MTA Maryland's Route 11 and Route 3 buses are the two major mass transportation options in Charles Village, while Route 8 runs down Greenmount Avenue, just to the East of the neighborhood; all three lines eventually converge in the northern suburb of Towson. Route 61 and Route 64 buses, which are weekday-only buses intended primarily for commuters, also travel through the area. As of October 2015, the Charm City Circulator now serves Charles Village on St. Paul St. and Charles St. through 33rd St. Charles Village is not served by either of Baltimore's rapid transit systems. The silver line and Bus 95 also run Downton on St. Paul St. and uptown on North Charles St. The line reaches Morgan State University in the north and Curtis Bay in the south. Bus 51 runs Downtown on Maryland Ave.

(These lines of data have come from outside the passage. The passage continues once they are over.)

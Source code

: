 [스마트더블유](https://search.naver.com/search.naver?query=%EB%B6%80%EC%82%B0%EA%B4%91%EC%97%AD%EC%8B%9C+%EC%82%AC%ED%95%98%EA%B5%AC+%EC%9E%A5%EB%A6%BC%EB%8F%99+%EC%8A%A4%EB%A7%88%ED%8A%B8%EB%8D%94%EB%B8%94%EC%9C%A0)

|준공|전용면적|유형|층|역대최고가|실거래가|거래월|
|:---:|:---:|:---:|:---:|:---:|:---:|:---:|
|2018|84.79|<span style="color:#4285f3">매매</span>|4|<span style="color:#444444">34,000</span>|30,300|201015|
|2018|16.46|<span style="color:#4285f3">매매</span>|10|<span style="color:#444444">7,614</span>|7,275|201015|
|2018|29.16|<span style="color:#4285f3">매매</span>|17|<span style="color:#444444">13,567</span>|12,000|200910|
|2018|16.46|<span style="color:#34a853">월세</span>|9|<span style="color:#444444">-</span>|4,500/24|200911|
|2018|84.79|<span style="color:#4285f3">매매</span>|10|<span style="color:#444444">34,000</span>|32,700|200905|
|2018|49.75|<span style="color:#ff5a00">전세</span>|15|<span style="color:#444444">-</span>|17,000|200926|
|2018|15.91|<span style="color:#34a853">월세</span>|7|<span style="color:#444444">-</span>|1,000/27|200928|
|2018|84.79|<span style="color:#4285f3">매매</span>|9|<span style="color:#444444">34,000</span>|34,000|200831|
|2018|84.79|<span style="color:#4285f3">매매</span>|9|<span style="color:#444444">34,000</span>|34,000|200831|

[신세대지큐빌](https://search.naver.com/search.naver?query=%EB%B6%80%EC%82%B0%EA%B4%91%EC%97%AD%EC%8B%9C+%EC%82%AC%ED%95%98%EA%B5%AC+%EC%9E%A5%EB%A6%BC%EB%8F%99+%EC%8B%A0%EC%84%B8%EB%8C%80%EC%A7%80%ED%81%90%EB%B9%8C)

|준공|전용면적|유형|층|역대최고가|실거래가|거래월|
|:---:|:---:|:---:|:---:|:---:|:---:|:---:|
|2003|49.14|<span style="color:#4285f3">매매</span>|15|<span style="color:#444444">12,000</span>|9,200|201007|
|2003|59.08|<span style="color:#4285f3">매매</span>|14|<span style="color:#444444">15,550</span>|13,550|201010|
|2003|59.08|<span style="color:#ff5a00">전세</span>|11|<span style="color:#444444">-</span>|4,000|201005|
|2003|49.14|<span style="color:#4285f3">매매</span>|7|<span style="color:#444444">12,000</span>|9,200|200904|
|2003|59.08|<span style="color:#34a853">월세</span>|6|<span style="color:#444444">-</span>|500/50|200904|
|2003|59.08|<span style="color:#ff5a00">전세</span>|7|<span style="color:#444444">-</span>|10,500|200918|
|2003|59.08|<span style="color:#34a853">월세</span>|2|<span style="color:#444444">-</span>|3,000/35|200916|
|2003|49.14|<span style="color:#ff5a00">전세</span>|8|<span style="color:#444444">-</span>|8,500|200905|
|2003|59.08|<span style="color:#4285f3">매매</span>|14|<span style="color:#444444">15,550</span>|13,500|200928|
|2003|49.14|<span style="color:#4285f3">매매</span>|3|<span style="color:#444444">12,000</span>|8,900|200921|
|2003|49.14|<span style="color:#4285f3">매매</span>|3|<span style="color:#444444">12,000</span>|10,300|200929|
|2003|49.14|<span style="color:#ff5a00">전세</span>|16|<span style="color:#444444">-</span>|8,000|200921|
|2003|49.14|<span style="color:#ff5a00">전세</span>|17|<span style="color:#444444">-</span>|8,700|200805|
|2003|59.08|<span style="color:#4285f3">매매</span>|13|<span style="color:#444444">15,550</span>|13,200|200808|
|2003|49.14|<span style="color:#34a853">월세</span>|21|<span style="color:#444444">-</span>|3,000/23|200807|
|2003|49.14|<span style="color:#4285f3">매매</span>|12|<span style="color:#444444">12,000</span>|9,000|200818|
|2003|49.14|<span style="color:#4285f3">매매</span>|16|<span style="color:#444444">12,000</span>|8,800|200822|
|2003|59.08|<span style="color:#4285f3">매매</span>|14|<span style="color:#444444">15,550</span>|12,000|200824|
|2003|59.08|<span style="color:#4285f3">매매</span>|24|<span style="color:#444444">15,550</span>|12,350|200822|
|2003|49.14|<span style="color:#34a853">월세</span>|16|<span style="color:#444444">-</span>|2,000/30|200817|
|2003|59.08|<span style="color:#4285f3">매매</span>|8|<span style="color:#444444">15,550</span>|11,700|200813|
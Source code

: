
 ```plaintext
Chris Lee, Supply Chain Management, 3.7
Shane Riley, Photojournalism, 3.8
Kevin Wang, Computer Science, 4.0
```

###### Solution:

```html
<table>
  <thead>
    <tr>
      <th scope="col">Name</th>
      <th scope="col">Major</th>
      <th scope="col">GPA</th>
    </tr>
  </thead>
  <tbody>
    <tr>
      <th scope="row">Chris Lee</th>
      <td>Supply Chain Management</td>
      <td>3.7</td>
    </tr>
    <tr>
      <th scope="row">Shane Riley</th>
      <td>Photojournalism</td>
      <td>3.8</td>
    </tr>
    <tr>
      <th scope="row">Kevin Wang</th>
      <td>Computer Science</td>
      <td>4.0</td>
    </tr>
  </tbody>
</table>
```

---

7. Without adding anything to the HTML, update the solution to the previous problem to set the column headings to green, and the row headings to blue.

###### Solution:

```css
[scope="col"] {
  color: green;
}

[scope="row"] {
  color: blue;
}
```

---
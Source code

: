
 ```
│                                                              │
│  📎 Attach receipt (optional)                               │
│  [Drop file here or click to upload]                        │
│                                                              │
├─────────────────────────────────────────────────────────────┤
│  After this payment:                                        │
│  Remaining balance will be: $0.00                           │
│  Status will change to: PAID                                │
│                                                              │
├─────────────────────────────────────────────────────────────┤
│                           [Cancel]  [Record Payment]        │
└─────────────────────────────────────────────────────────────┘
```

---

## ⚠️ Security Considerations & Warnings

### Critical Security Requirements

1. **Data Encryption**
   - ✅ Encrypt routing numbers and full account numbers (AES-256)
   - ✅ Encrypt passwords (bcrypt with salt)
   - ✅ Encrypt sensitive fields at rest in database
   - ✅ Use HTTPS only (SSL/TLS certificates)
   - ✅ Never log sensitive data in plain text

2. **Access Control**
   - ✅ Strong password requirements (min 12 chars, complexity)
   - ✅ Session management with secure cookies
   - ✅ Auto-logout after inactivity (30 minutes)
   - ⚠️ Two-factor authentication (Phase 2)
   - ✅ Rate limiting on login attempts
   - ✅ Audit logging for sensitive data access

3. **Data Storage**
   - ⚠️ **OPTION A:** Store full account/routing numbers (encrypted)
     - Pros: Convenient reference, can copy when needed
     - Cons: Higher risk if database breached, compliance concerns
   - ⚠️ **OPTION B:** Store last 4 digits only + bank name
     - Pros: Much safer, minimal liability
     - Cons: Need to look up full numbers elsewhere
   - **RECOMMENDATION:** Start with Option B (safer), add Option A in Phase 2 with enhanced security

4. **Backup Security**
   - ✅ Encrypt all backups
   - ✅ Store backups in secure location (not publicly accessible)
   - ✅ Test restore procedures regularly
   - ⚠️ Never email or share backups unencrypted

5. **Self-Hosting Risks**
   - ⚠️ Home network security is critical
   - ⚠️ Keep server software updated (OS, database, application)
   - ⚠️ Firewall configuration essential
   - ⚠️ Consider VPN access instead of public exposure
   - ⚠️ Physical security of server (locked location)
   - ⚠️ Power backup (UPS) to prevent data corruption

The neighborhood also has the Johns Hopkins Shuttle which runs from the Homewood campus to the Johns Hopkins Hospital in East Baltimore. The shuttle primarily serves students and faculty at the university.

Charles and Saint Paul Streets, two one-way streets that together comprise one of central Baltimore's main north–south corridors, pass through the middle of Charles Village, and are both signed as Maryland Route 139; two other major corridors, Howard Street and Greenmount Avenue, bound the neighborhood on the west and east, respectively. The area is also only a short drive from the Jones Falls Expressway (I-83).

== Demographics ==

As of the census of 2000, there were 7,925 people living in the neighborhood. The racial makeup of Charles Village was 58.9% White, 22.5% African American, 0.3% Native American, 13.6% Asian, 1.3% from other races, and 3.6% from two or more races. Hispanic or Latino of any race were 3.7% of the population. 12.9% of occupied housing units were owner-occupied. 16.3% of housing units were vacant.

62.8% of the population were employed, 2.5% were unemployed, and 34.7% were not in the labor force. The median household income was $20,324. About 20.2% of families and 31.7% of the population were below the poverty line.